**About this exercise:** Scan the listing below. Copy each line that contains "vulnérabilités".

*** Given information ***

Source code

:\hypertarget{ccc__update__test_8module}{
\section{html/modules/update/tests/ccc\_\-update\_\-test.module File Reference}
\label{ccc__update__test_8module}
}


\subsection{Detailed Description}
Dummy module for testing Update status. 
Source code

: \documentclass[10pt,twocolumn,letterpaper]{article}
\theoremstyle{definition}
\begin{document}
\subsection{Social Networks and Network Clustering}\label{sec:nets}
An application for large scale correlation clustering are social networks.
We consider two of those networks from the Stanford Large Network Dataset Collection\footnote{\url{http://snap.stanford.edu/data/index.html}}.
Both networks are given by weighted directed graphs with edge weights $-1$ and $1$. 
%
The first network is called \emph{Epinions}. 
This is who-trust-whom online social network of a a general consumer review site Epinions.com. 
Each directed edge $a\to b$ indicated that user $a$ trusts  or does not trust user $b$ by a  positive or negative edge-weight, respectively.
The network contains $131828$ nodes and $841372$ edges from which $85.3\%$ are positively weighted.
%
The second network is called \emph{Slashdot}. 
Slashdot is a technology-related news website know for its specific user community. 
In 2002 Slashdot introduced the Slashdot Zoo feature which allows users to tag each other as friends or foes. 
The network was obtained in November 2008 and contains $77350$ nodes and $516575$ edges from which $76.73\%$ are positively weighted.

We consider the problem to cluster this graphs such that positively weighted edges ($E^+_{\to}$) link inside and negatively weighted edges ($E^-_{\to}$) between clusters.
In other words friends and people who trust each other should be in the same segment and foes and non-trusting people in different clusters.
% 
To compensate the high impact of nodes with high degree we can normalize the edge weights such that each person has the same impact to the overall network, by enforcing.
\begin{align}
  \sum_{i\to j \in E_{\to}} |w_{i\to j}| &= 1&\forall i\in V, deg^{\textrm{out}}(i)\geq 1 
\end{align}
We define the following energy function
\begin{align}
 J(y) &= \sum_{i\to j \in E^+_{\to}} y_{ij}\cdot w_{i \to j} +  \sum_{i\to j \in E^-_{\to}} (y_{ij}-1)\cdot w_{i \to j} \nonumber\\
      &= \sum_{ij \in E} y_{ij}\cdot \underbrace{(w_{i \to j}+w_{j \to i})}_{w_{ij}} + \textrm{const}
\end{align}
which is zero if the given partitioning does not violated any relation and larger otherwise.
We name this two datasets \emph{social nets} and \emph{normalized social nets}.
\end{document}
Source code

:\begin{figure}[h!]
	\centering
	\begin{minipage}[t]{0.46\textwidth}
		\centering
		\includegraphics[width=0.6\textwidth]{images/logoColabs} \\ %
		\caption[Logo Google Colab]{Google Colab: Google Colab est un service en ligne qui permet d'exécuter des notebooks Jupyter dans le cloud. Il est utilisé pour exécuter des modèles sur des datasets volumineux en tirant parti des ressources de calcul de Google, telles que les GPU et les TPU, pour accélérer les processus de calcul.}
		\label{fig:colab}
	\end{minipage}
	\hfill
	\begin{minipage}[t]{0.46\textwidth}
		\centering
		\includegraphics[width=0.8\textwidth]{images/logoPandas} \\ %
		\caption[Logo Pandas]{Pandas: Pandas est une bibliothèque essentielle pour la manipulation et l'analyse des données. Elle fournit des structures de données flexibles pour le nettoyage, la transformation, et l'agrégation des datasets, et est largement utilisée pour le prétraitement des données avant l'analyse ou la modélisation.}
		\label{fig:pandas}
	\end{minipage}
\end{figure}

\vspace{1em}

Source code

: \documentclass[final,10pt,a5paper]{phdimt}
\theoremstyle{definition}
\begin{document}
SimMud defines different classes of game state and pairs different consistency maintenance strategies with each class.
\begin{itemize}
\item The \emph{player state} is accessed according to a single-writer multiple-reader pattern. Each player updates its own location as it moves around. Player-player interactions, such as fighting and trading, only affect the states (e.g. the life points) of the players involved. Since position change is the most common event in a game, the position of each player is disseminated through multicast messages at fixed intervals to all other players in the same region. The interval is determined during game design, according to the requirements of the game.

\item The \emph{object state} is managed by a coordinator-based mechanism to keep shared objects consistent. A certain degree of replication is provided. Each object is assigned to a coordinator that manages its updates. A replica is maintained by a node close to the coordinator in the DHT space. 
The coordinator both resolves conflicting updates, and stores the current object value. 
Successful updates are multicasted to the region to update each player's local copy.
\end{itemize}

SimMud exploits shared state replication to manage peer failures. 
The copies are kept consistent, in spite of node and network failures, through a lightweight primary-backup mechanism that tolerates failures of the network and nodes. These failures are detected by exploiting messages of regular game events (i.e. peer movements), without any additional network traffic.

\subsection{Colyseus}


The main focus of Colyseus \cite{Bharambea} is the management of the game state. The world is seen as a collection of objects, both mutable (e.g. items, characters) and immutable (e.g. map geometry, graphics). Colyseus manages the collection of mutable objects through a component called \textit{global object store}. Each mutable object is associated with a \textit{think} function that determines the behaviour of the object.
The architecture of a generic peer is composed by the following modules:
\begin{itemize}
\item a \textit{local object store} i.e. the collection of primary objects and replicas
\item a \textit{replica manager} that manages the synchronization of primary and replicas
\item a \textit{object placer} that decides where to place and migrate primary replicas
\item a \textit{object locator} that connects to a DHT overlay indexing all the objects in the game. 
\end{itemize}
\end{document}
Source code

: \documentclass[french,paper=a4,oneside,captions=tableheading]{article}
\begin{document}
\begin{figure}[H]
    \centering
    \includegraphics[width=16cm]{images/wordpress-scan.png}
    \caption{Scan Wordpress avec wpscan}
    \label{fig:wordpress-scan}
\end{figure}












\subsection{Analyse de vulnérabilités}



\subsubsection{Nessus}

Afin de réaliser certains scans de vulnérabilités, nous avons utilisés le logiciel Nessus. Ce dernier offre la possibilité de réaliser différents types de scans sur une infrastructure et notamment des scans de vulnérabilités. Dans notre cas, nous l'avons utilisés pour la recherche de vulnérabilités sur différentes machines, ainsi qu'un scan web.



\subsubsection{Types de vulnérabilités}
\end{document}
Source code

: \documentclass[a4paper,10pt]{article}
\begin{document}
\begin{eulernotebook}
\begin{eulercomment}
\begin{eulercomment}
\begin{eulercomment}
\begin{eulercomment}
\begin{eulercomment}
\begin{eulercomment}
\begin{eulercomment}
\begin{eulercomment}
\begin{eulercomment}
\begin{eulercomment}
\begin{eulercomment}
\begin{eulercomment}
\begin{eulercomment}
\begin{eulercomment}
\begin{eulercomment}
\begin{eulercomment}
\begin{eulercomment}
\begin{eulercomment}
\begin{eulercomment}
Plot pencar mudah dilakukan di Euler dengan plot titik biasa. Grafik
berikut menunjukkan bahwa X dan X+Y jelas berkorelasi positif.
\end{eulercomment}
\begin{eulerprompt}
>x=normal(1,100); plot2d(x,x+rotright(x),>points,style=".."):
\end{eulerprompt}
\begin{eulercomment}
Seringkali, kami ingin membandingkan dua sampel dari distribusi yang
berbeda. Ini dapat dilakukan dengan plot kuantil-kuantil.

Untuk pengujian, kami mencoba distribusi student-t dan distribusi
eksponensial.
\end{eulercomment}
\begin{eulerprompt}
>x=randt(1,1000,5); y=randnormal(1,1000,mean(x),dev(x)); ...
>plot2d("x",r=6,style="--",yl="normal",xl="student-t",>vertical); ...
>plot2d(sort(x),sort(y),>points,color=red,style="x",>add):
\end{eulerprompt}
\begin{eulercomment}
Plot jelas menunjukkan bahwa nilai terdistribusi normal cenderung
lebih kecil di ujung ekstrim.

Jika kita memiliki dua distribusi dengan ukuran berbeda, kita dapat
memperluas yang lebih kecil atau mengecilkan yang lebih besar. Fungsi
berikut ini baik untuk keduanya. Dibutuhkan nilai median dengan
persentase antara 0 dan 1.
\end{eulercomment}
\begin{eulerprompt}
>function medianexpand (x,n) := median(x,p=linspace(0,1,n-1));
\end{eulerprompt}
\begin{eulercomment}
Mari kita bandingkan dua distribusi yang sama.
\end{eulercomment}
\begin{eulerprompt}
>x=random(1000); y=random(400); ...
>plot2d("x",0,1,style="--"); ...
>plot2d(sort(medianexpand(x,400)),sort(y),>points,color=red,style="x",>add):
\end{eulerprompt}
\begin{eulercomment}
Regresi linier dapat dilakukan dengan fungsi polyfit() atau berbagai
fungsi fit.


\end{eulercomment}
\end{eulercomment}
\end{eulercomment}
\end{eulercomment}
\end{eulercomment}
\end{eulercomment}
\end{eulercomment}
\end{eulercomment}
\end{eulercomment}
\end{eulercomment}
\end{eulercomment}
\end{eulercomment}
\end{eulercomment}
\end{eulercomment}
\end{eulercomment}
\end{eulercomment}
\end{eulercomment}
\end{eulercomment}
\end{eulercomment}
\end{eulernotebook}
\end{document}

***

**Solved problem:**
\subsection{Analyse de vulnérabilités}
Afin de réaliser certains scans de vulnérabilités, nous avons utilisés le logiciel Nessus. Ce dernier offre la possibilité de réaliser différents types de scans sur une infrastructure et notamment des scans de vulnérabilités. Dans notre cas, nous l'avons utilisés pour la recherche de vulnérabilités sur différentes machines, ainsi qu'un scan web.
\subsubsection{Types de vulnérabilités}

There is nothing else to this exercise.